# [ASSIGNED TASK]
Could you copy out all the lines in the material below where the word "begin" occurs?

# [DATA EXCERPTS]

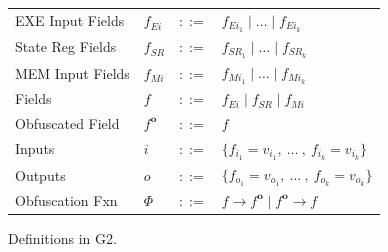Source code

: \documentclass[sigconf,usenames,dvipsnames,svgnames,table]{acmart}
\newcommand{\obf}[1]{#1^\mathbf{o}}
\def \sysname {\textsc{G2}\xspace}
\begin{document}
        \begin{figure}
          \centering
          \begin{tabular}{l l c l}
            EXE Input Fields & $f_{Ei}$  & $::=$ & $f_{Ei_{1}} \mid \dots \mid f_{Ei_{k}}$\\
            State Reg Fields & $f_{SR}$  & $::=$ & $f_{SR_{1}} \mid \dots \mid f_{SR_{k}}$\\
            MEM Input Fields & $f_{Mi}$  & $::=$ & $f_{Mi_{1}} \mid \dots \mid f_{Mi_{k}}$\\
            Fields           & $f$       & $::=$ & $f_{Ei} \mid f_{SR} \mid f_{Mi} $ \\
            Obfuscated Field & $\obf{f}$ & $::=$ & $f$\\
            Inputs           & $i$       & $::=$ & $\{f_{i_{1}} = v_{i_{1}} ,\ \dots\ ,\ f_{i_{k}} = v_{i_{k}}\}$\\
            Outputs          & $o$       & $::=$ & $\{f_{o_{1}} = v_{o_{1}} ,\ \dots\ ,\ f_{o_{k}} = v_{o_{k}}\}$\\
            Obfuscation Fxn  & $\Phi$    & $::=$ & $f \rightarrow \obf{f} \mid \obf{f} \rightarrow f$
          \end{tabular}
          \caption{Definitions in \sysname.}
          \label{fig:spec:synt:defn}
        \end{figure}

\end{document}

# [RESPONSE TO THIS EXERCISE]
\begin{document}
        \begin{figure}
          \begin{tabular}{l l c l}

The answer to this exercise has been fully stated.